** Task item **
Your reply should hold only the lines from the records below where "Handlungsfähigkeit" occurs.

Content starts

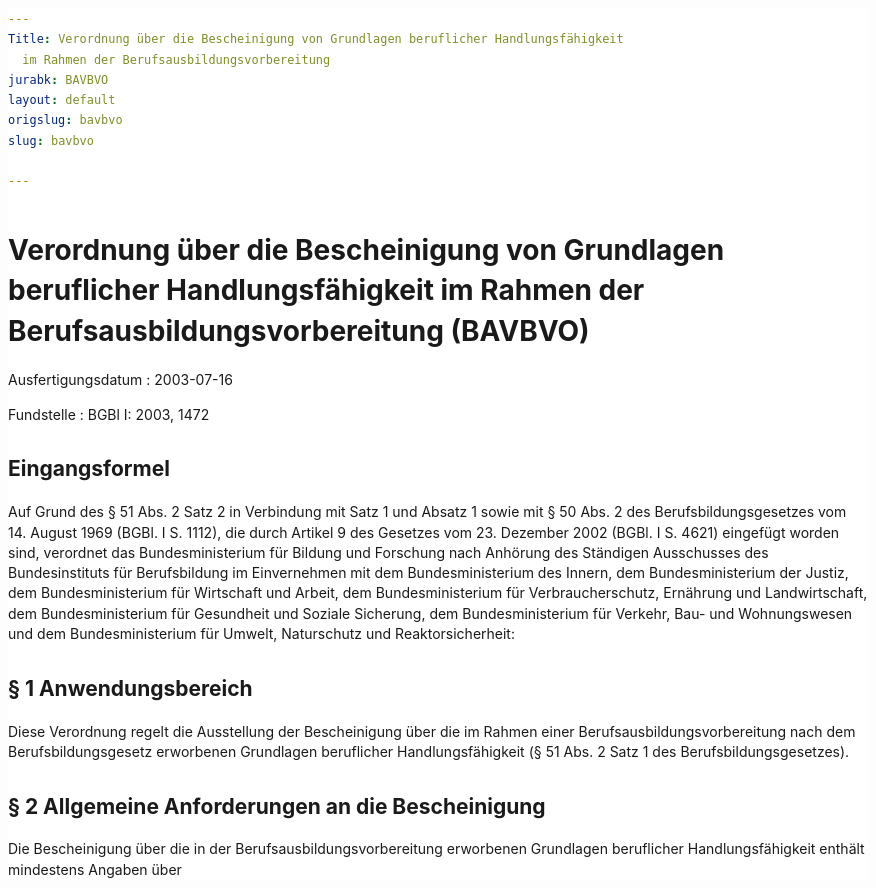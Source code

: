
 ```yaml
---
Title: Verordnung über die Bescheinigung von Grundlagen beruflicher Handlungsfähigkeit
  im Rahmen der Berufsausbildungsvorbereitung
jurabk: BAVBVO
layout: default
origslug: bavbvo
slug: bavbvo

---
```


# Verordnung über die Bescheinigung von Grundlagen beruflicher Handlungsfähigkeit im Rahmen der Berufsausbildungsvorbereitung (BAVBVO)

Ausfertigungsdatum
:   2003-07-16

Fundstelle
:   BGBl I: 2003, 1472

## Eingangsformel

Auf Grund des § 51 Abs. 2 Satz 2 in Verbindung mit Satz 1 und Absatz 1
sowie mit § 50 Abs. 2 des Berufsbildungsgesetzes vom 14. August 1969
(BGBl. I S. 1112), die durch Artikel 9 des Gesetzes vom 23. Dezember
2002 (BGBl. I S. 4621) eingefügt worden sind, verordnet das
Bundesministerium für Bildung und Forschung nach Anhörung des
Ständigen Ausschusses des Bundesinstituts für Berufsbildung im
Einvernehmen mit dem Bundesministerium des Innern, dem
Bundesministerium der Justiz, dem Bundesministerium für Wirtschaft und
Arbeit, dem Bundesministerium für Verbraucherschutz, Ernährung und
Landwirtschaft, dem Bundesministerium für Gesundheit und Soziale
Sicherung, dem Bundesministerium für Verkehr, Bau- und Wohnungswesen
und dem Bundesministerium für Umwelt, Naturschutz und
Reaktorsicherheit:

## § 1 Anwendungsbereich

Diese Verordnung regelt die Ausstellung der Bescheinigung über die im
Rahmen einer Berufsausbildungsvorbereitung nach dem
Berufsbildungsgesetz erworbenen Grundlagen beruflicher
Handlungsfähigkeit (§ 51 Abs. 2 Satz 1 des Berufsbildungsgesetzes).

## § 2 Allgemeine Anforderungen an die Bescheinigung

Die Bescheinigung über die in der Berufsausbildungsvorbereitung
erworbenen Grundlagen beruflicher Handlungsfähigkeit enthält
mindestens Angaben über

Content ends
Content starts

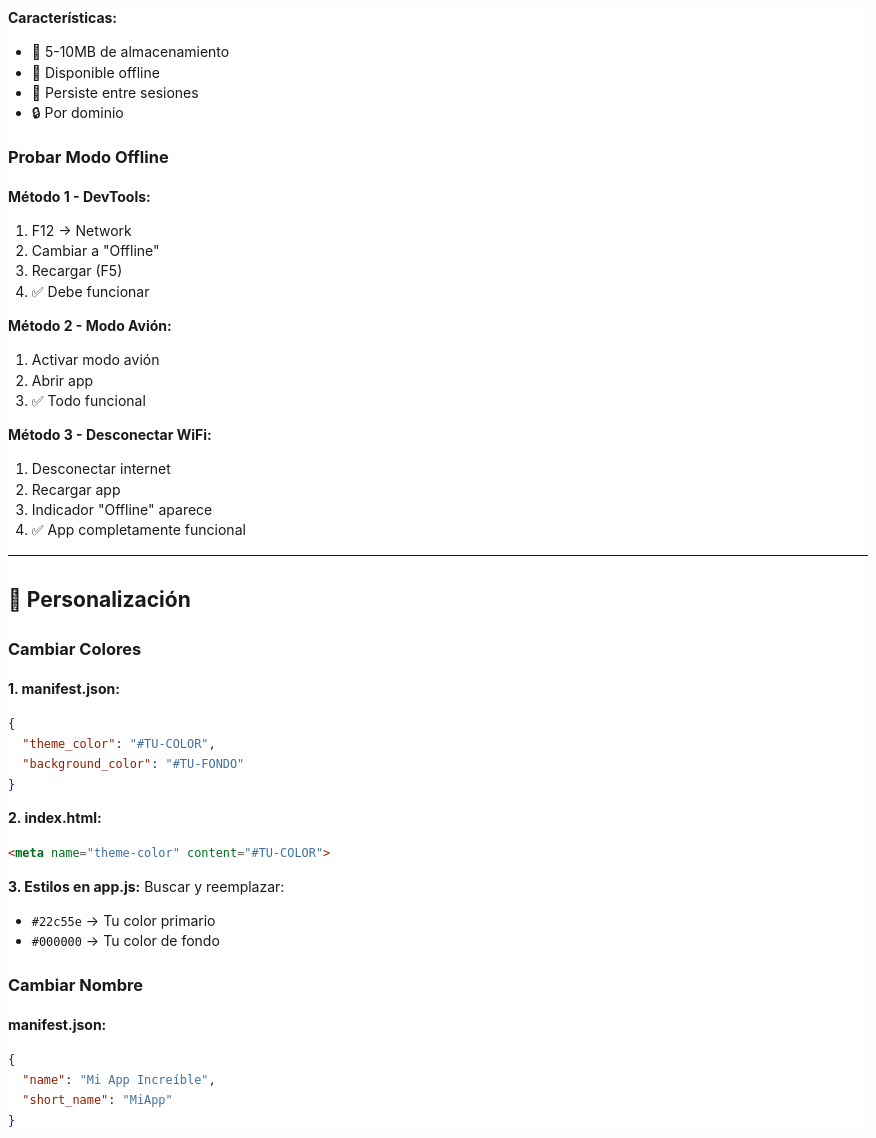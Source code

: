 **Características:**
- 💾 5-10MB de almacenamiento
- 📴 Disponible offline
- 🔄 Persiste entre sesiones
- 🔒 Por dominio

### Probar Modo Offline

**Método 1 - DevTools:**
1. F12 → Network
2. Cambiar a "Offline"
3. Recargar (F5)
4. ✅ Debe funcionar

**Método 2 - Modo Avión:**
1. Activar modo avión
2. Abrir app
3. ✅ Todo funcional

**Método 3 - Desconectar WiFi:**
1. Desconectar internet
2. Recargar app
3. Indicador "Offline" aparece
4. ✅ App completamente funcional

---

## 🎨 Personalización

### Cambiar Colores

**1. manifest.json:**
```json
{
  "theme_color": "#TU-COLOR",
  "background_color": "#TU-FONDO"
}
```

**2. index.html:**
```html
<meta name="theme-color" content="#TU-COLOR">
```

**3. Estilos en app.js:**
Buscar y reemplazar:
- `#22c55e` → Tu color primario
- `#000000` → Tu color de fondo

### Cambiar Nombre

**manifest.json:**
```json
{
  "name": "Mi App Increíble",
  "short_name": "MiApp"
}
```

Content ends
Content starts

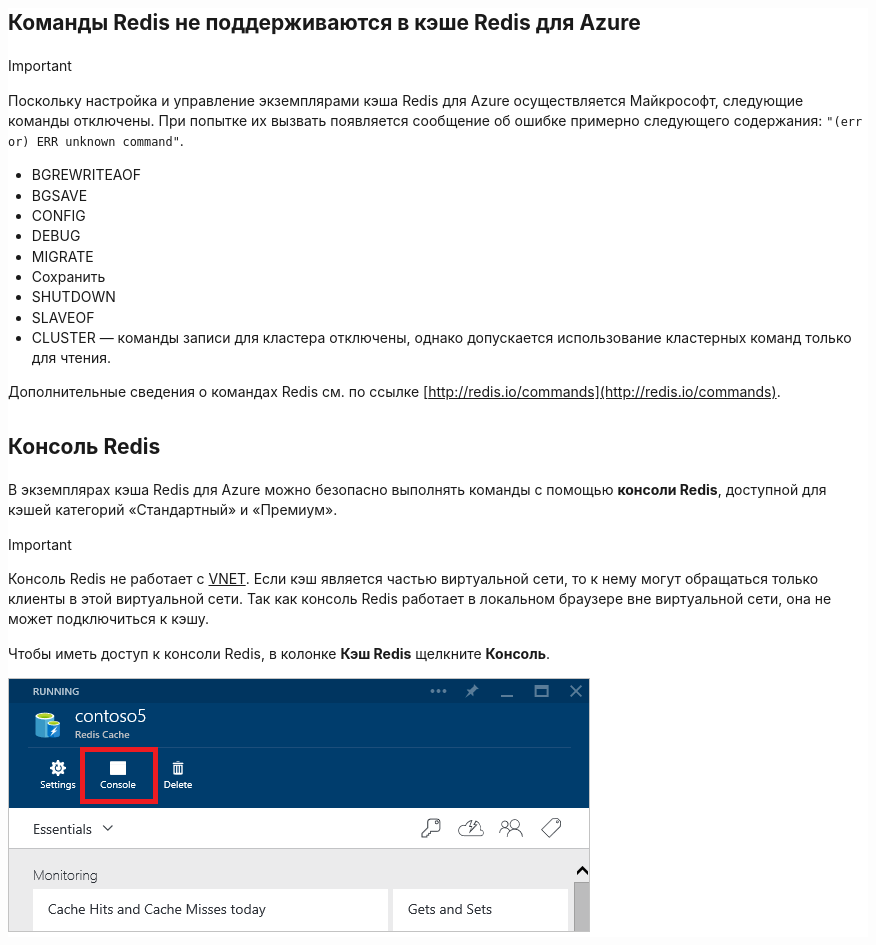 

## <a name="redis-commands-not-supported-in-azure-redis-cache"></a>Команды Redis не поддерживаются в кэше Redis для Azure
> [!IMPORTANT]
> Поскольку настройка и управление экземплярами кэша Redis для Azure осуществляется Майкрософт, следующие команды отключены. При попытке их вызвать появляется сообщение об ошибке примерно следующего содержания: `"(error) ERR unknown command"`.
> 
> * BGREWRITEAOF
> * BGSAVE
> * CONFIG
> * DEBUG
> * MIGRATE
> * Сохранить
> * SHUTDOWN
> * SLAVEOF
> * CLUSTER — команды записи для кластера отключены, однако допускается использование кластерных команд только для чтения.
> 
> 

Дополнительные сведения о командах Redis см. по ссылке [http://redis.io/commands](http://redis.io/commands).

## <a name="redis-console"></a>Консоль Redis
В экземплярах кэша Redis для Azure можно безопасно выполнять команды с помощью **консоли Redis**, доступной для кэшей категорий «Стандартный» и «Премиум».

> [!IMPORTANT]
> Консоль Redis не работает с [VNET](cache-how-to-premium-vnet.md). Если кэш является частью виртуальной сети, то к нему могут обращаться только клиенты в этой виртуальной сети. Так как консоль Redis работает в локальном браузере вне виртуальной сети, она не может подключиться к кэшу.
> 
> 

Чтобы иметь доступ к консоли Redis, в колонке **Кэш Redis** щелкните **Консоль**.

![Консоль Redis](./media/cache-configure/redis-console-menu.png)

Content ends

** Response box **
Title: Verordnung über die Bescheinigung von Grundlagen beruflicher Handlungsfähigkeit
# Verordnung über die Bescheinigung von Grundlagen beruflicher Handlungsfähigkeit im Rahmen der Berufsausbildungsvorbereitung (BAVBVO)
Handlungsfähigkeit (§ 51 Abs. 2 Satz 1 des Berufsbildungsgesetzes).
erworbenen Grundlagen beruflicher Handlungsfähigkeit enthält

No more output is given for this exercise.